= Beginning of Section =
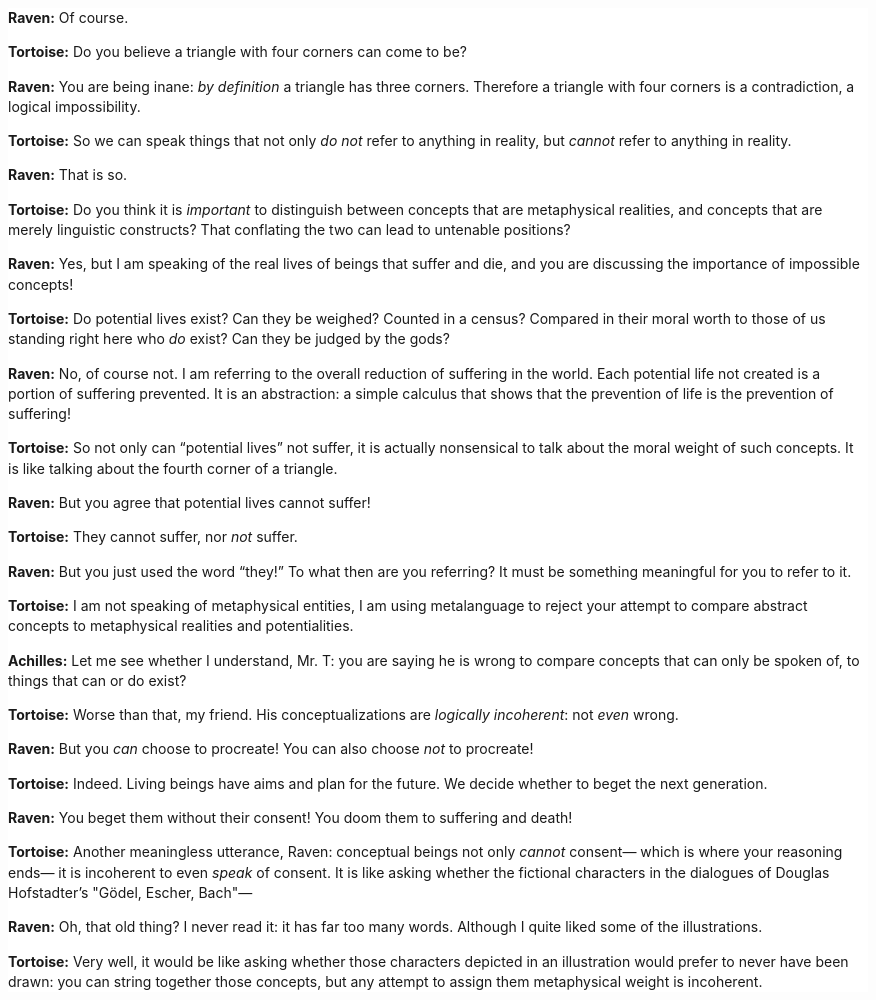 **Raven:** Of course.

**Tortoise:** Do you believe a triangle with four corners can come to be?

**Raven:** You are being inane: *by definition* a triangle has three corners. Therefore a triangle with four corners is a contradiction, a logical impossibility.

**Tortoise:** So we can speak things that not only *do not* refer to anything in reality, but *cannot* refer to anything in reality.

**Raven:** That is so.

**Tortoise:** Do you think it is *important* to distinguish between concepts that are metaphysical realities, and concepts that are merely linguistic constructs? That conflating the two can lead to untenable positions?

**Raven:** Yes, but I am speaking of the real lives of beings that suffer and die, and you are discussing the importance of impossible concepts!

**Tortoise:** Do potential lives exist? Can they be weighed? Counted in a census? Compared in their moral worth to those of us standing right here who *do* exist? Can they be judged by the gods?

**Raven:** No, of course not. I am referring to the overall reduction of suffering in the world. Each potential life not created is a portion of suffering prevented. It is an abstraction: a simple calculus that shows that the prevention of life is the prevention of suffering!

**Tortoise:** So not only can “potential lives” not suffer, it is actually nonsensical to talk about the moral weight of such concepts. It is like talking about the fourth corner of a triangle.

**Raven:** But you agree that potential lives cannot suffer!

**Tortoise:** They cannot suffer, nor *not* suffer.

**Raven:** But you just used the word “they!” To what then are you referring? It must be something meaningful for you to refer to it.

**Tortoise:** I am not speaking of metaphysical entities, I am using metalanguage to reject your attempt to compare abstract concepts to metaphysical realities and potentialities.

**Achilles:** Let me see whether I understand, Mr. T: you are saying he is wrong to compare concepts that can only be spoken of, to things that can or do exist?

**Tortoise:** Worse than that, my friend. His conceptualizations are *logically incoherent*: not *even* wrong.

**Raven:** But you *can* choose to procreate! You can also choose *not* to procreate!

**Tortoise:** Indeed. Living beings have aims and plan for the future. We decide whether to beget the next generation.

**Raven:** You beget them without their consent! You doom them to suffering and death!

**Tortoise:** Another meaningless utterance, Raven: conceptual beings not only *cannot* consent— which is where your reasoning ends— it is incoherent to even *speak* of consent. It is like asking whether the fictional characters in the dialogues of Douglas Hofstadter’s "Gödel, Escher, Bach"—

**Raven:** Oh, that old thing? I never read it: it has far too many words. Although I quite liked some of the illustrations.

**Tortoise:** Very well, it would be like asking whether those characters depicted in an illustration would prefer to never have been drawn: you can string together those concepts, but any attempt to assign them metaphysical weight is incoherent.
= End of Section =
Whenever a line includes the word "weight", pull it out of the entries.

**Tortoise:** So not only can “potential lives” not suffer, it is actually nonsensical to talk about the moral weight of such concepts. It is like talking about the fourth corner of a triangle.
**Tortoise:** Very well, it would be like asking whether those characters depicted in an illustration would prefer to never have been drawn: you can string together those concepts, but any attempt to assign them metaphysical weight is incoherent.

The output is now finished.